Next, the escape point setting unit selects a grid other than the specified grid set as the escape point (Step B3). After that, the escape point setting unit 12 notifies the moving object management apparatus 20 of the grid as the escape point (step B4).
In this even when steps B1 to B4 are executed, an escape point is set in the specific area 30. Also, in the case of the second example embodiment, it is possible to set an escape point necessary for route search of the moving object 21 that moves independently without relying on manual settings.
[Program]
It is sufficient for the program according to the second example embodiment to be a program that causes a computer to execute steps B1 to B4 shown in FIG. 7. The route search support apparatus and the route search support method according to the second example embodiment can be realized by installing this program in the computer and executing this program. In this case, a processor of the computer functions as the information acquisition unit 11 and the escape point setting unit 12 and performs processing. Also, the information storage unit 13 is realized by storing a data file constituting these in a storage device, such as a hard disk provided in the computer that executes the above program or external another computer.
Furthermore, the program according to the second example embodiment may be executed by a computer system constructed with a plurality of computers. In this case, for example, each computer may function as one of the information acquisition unit 11 and the escape point setting unit 12.
(Physical Configuration)
Using FIG. 8, the following describes a computer that realizes the route search support apparatus by executing the program according to the present example embodiment. FIG. 8 is a block diagram showing an example of a computer that realizes the route search support apparatus according to the first and second example embodiment of the present invention.

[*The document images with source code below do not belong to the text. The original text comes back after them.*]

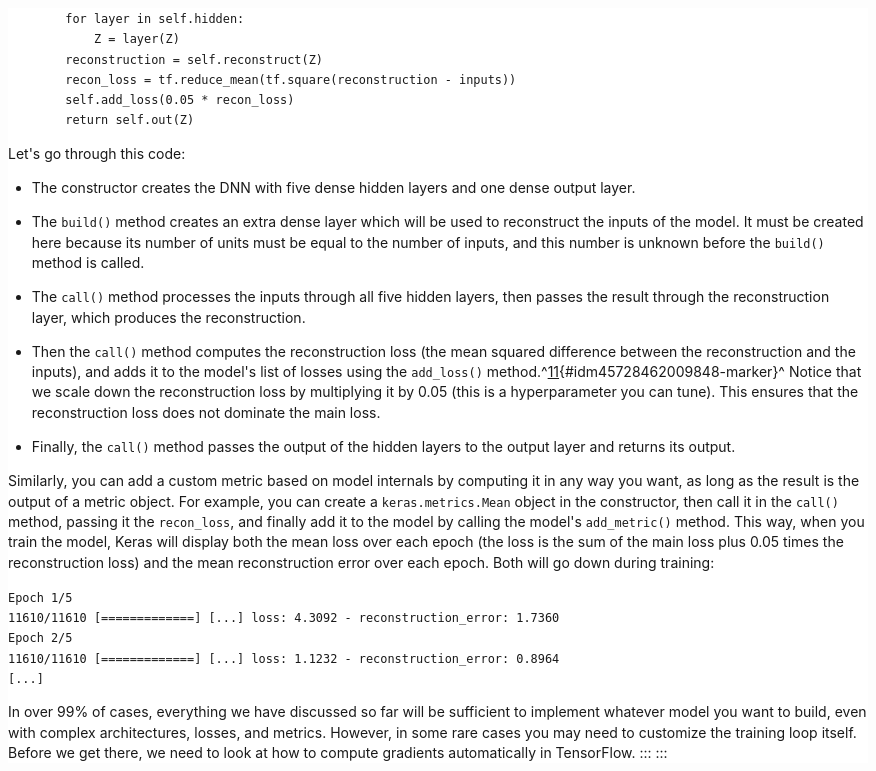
 ``` {data-type="programlisting" code-language="python"}
        for layer in self.hidden:
            Z = layer(Z)
        reconstruction = self.reconstruct(Z)
        recon_loss = tf.reduce_mean(tf.square(reconstruction - inputs))
        self.add_loss(0.05 * recon_loss)
        return self.out(Z)
```

Let's go through this code:

-   The constructor creates the DNN with five dense hidden layers and
    one dense output layer.

-   The `build()` method creates an extra dense layer which will be used
    to reconstruct the inputs of the model. It must be created here
    because its number of units must be equal to the number of inputs,
    and this number is unknown before the `build()` method is called.

-   The `call()` method processes the inputs through all five hidden
    layers, then passes the result through the reconstruction layer,
    which produces the reconstruction.

-   Then the `call()` method computes the reconstruction loss (the mean
    squared difference between the reconstruction and the inputs), and
    adds it to the model's list of losses using the `add_loss()`
    method.^[11](https://learning.oreilly.com/library/view/hands-on-machine-learning/9781492032632/ch12.html#idm45728462009848){#idm45728462009848-marker}^
    Notice that we scale down the reconstruction loss by multiplying it
    by 0.05 (this is a hyperparameter you can tune). This ensures that
    the reconstruction loss does not dominate the main loss.

-   Finally, the `call()` method passes the output of the hidden layers
    to the output layer and returns its output.

Similarly, you can add a custom metric based on model internals by
computing it in any way you want, as long as the result is the output of
a metric object. For example, you can create a `keras.metrics.Mean`
object in the constructor, then call it in the `call()` method, passing
it the `recon_loss`, and finally add it to the model by calling the
model's `add_metric()` method. This way, when you train the model, Keras
will display both the mean loss over each epoch (the loss is the sum of
the main loss plus 0.05 times the reconstruction loss) and the mean
reconstruction error over each epoch. Both will go down during training:

``` {data-type="programlisting"}
Epoch 1/5
11610/11610 [=============] [...] loss: 4.3092 - reconstruction_error: 1.7360
Epoch 2/5
11610/11610 [=============] [...] loss: 1.1232 - reconstruction_error: 0.8964
[...]
```

In over 99% of cases, everything we have discussed so far will be
sufficient to implement whatever model you want to build, even with
complex architectures, losses, and metrics. However, in some rare cases
you may need to customize the training loop itself. Before we get there,
we need to look at how to compute gradients automatically in TensorFlow.
:::
:::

As shown in FIG. 8, a computer 110 includes a CPU (Central Processing Unit) 111, a main memory 112, a storage device 113, an input interface 114, a display controller 115, a data reader/writer 116, and a communication interface 117. These components are connected in such a manner that they can perform data communication with one another via a bus 121. Note that the computer 110 may include a GPU (Graphics Processing Unit) or an FPGA (Field-Programmable Gate Array) in addition to the CPU 111, or in place of the CPU 111.
The CPU 111 carries out various types of calculation by deploying the program (codes) according to the present example embodiment stored in the storage device 113 to the main memory 112, and executing the codes in a predetermined order. The main memory 112 is typically a volatile storage device, such as a DRAM (dynamic random-access memory). Also, the program according to the present example embodiment is provided in a state where it is stored in a computer-readable recording medium 120. Note that the program according to the present example embodiment may be distributed over the Internet connected via the communication interface 117.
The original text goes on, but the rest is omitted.